Volvo is battling its ‘mum-and-dad’ stereotype by releasing a series of teaser images of its new 40 Series via Snapchat.
ICYMI (in case you missed it), the Swedish automaker sent three cropped photos of the Volvo V40 and Volvo XC40, decorated with Emojis and captioned “Not your daddy’s Volvo” through the social media platform, ahead of the cars’ global unveiling.
Volvo Australia has confirmed the images were a glimpse into the next generation of the V40 and all-new XC40. “The facelifted V40 and Cross Country V40 are on their way, and they’ll be here later this year. The Snapchat reveal was of the next-generation V40 and the all-new XC40.”
The photos showed the vehicles featuring Volvo’s signature ‘Thor’s hammer’ LED daytime running lights, along with other Volvo signature styling cues.

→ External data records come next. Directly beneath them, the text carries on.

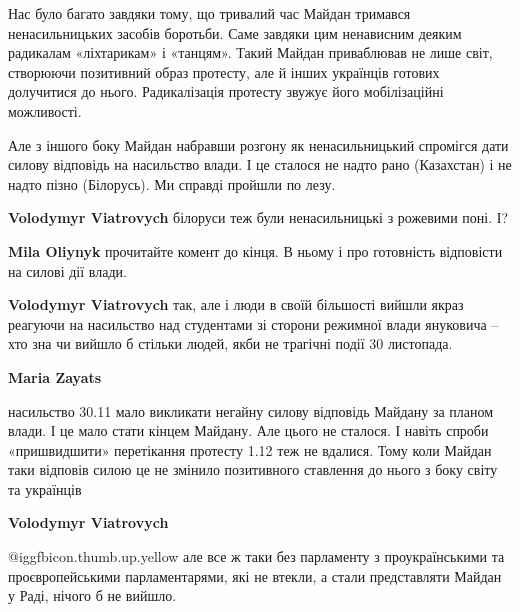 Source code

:  
 
 
 
 
\zzSecCmt

\begin{itemize} %

Нас було багато завдяки тому, що тривалий час Майдан тримався ненасильницьких
засобів боротьби. Саме завдяки цим ненависним деяким радикалам «ліхтарикам» і
«танцям». Такий Майдан приваблював не лише світ, створюючи позитивний образ
протесту, але й інших українців готових долучитися до нього. Радикалізація
протесту звужує його мобілізаційні можливості.

Але з іншого боку Майдан набравши розгону як ненасильницький спромігся дати
силову відповідь на насильство влади. І це сталося не надто рано (Казахстан) і
не надто пізно (Білорусь). Ми справді пройшли по лезу.

\begin{itemize} %
\textbf{Volodymyr Viatrovych} білоруси теж були ненасильницькі з рожевими поні. І?

\textbf{Mila Oliynyk} прочитайте комент до кінця. В ньому і про готовність відповісти на силові дії влади.

\textbf{Volodymyr Viatrovych} так, але і люди в своїй більшості вийшли якраз реагуючи на насильство над студентами зі сторони режимної влади януковича – хто зна чи вийшло б стільки людей, якби не трагічні події 30 листопада.

\textbf{Maria Zayats} 

насильство 30.11 мало викликати негайну силову відповідь Майдану за планом
влади. І це мало стати кінцем Майдану. Але цього не сталося. І навіть спроби
«пришвидшити» перетікання протесту 1.12 теж не вдалися. Тому коли Майдан таки
відповів силою це не змінило позитивного ставлення до нього з боку світу та
українців

\textbf{Volodymyr Viatrovych}

 @igg{fbicon.thumb.up.yellow}  але все ж таки без парламенту з проукраїнськими та проєвропейськими
парламентарями, які не втекли, а стали представляти Майдан у Раді, нічого б не
вийшло.


\end{itemize}
\end{itemize}
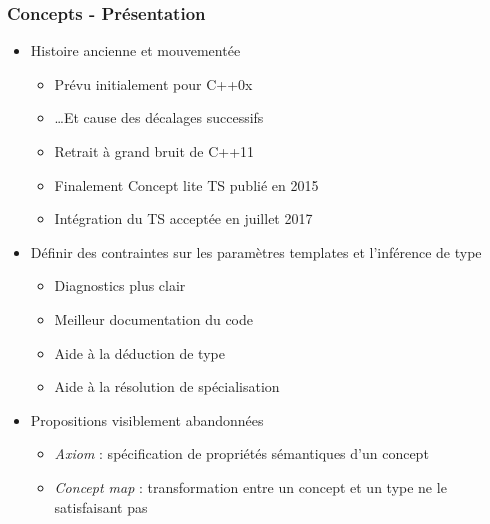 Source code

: \documentclass[C++.tex]{subfiles}
\begin{document}
\begin{frame}[fragile]
	\frametitle{Concepts - Présentation}
	\begin{itemize}
		\item Histoire ancienne et mouvementée
		\begin{itemize}
			\item Prévu initialement pour C++0x
			\item \ldots Et cause des décalages successifs
			\item Retrait à grand bruit de C++11
			\item Finalement Concept lite TS publié en 2015
			\item Intégration du TS acceptée en juillet 2017

		\end{itemize}
		\item Définir des contraintes sur les paramètres templates et l'inférence de type
		\begin{itemize}
			\item Diagnostics plus clair
			\item Meilleur documentation du code
			\item Aide à la déduction de type
			\item Aide à la résolution de spécialisation


		\end{itemize}
		\item Propositions visiblement abandonnées
		\begin{itemize}
			\item \textit{Axiom} : spécification de propriétés sémantiques d'un concept


			\item \textit{Concept map} : transformation entre un concept et un type ne le satisfaisant pas


		\end{itemize}
	\end{itemize}
\end{frame}
\end{document}
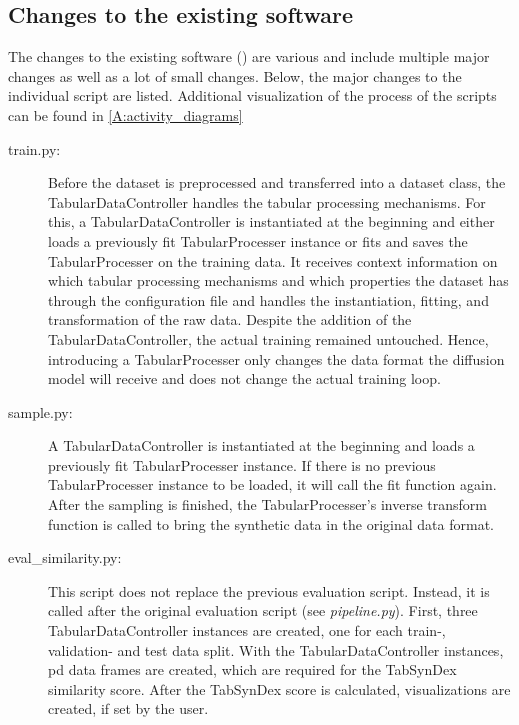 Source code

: \subsection{Changes to the existing software}
\label{ch:methods-changes}
The changes to the existing software () are various and include multiple major changes as well as a lot of small changes.
Below, the major changes to the individual script are listed.
Additional visualization of the process of the scripts can be found in \autoref{A:activity_diagrams}

\begin{description}
	\item[train.py:]
		Before the dataset is preprocessed and transferred into a dataset class, the TabularDataController handles the tabular processing mechanisms.
		For this, a TabularDataController is instantiated at the beginning and either loads a previously fit TabularProcesser instance or fits and saves the TabularProcesser on the training data.
		It receives context information on which tabular processing mechanisms and which properties the dataset has through the configuration file and handles the
		instantiation, fitting, and transformation of the raw data.
		Despite the addition of the TabularDataController, the actual training remained untouched.
		Hence, introducing a TabularProcesser only changes the data format the diffusion model will receive and does not change the actual training loop.

	\item[sample.py:]
		A TabularDataController is instantiated at the beginning and loads a previously fit TabularProcesser instance.
		If there is no previous TabularProcesser instance to be loaded, it will call the fit function again.
		After the sampling is finished, the TabularProcesser's inverse transform function is called to bring the synthetic data in the original data format.

	\item[eval\_similarity.py:]
		This script does not replace the previous evaluation script.
		Instead, it is called after the original evaluation script (see \textit{pipeline.py}).
		First, three TabularDataController instances are created, one for each train-, validation- and test data split.
		With the TabularDataController instances, \gls{pd} \cite{mckinney-proc-scipy-2010} data frames are created, which are required for the TabSynDex similarity score.
		After the TabSynDex score is calculated, visualizations are created, if set by the user.


\end{description}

The 40 Series is Volvo’s attempt to combat its stereotypical reputation and attract a younger demographic. The XC40 will be a smaller version of the XC60 and new Volvo XC90, as the company crawls in for a slice of the compact-SUV pie.
The next generation of the V40 is also expected to be accompanied by an S40, the sedan version following in the footsteps of the recently revealed S90.
Both models will sit on a platform called Compact Modular Architecture (CMA), which was co-developed with Geely, Volvo’s Chinese parent company. They will be powered by three- and four-cylinder engines and a plug-in hybrid.
While Volvo Australia is yet to reveal when we will see the all-new models of these cars IRL (in real life), it has confirmed there will be more detail to come over the next few weeks, ahead of a release in 2017. “It’ll be at least 18-24 months away at this stage… before the new V40 and XC40 come to Australia.”
Until then, we’ll be keeping a close eye on Snapchat for any more snippets from the 40 Series puzzle.
How are you finding our new site design? Tell us in the comments below or send us your thoughts at email@example.com.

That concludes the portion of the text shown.